**ABOUT THIS EXERCISE**
Where "item" occurs in a line of the entries below, copy that line.
--- MATERIALS PROVIDED ---
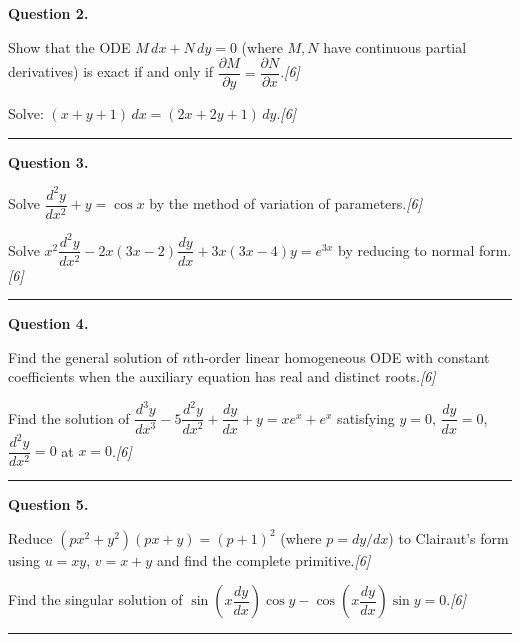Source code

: \documentclass[11pt,a4paper]{article}
\newcommand{\pts}[1]{\hfill   \textit{[#1]}}
\begin{document}
\medskip


\noindent   \textbf{Question 2.}

\begin{parts}
  \item Show that the ODE $M\,dx+N\,dy=0$ (where $M,N$ have continuous partial derivatives) is exact if and only if $\dfrac{\partial M}{\partial y}=\dfrac{\partial N}{\partial x}$.\pts{6}
  \item Solve: $(x+y+1)\,dx=(2x+2y+1)\,dy$.\pts{6}
\end{parts}
\medskip\rule{\linewidth}{0.2pt}

\medskip


\noindent   \textbf{Question 3.}

\begin{parts}
  \item Solve $\dfrac{d^2y}{dx^2}+y=\cos x$ by the method of variation of parameters.\pts{6}
  \item Solve $x^2\dfrac{d^2y}{dx^2}-2x(3x-2)\dfrac{dy}{dx}+3x(3x-4)y=e^{3x}$ by reducing to normal form.\pts{6}
\end{parts}
\medskip\rule{\linewidth}{0.2pt}

\medskip


\noindent   \textbf{Question 4.}

\begin{parts}
  \item Find the general solution of $n$th-order linear homogeneous ODE with constant coefficients when the auxiliary equation has real and distinct roots.\pts{6}
  \item Find the solution of $\dfrac{d^3y}{dx^3}-5\dfrac{d^2y}{dx^2}+\dfrac{dy}{dx}+y=xe^x+e^x$ satisfying $y=0$, $\dfrac{dy}{dx}=0$, $\dfrac{d^2y}{dx^2}=0$ at $x=0$.\pts{6}
\end{parts}
\medskip\rule{\linewidth}{0.2pt}

\medskip


\noindent   \textbf{Question 5.}

\begin{parts}
  \item Reduce $(px^2+y^2)(px+y)=(p+1)^2$ (where $p=dy/dx$) to Clairaut's form using $u=xy$, $v=x+y$ and find the complete primitive.\pts{6}
  \item Find the singular solution of $\sin\!\left(x\dfrac{dy}{dx}\right)\cos y - \cos\!\left(x\dfrac{dy}{dx}\right)\sin y = 0$.\pts{6}
\end{parts}
\medskip\rule{\linewidth}{0.2pt}

\medskip
\end{document}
---
**TASK RESPONSE**
  \item Show that the ODE $M\,dx+N\,dy=0$ (where $M,N$ have continuous partial derivatives) is exact if and only if $\dfrac{\partial M}{\partial y}=\dfrac{\partial N}{\partial x}$.\pts{6}
  \item Solve: $(x+y+1)\,dx=(2x+2y+1)\,dy$.\pts{6}
  \item Solve $\dfrac{d^2y}{dx^2}+y=\cos x$ by the method of variation of parameters.\pts{6}
  \item Solve $x^2\dfrac{d^2y}{dx^2}-2x(3x-2)\dfrac{dy}{dx}+3x(3x-4)y=e^{3x}$ by reducing to normal form.\pts{6}
  \item Find the general solution of $n$th-order linear homogeneous ODE with constant coefficients when the auxiliary equation has real and distinct roots.\pts{6}
  \item Find the solution of $\dfrac{d^3y}{dx^3}-5\dfrac{d^2y}{dx^2}+\dfrac{dy}{dx}+y=xe^x+e^x$ satisfying $y=0$, $\dfrac{dy}{dx}=0$, $\dfrac{d^2y}{dx^2}=0$ at $x=0$.\pts{6}
  \item Reduce $(px^2+y^2)(px+y)=(p+1)^2$ (where $p=dy/dx$) to Clairaut's form using $u=xy$, $v=x+y$ and find the complete primitive.\pts{6}
  \item Find the singular solution of $\sin\!\left(x\dfrac{dy}{dx}\right)\cos y - \cos\!\left(x\dfrac{dy}{dx}\right)\sin y = 0$.\pts{6}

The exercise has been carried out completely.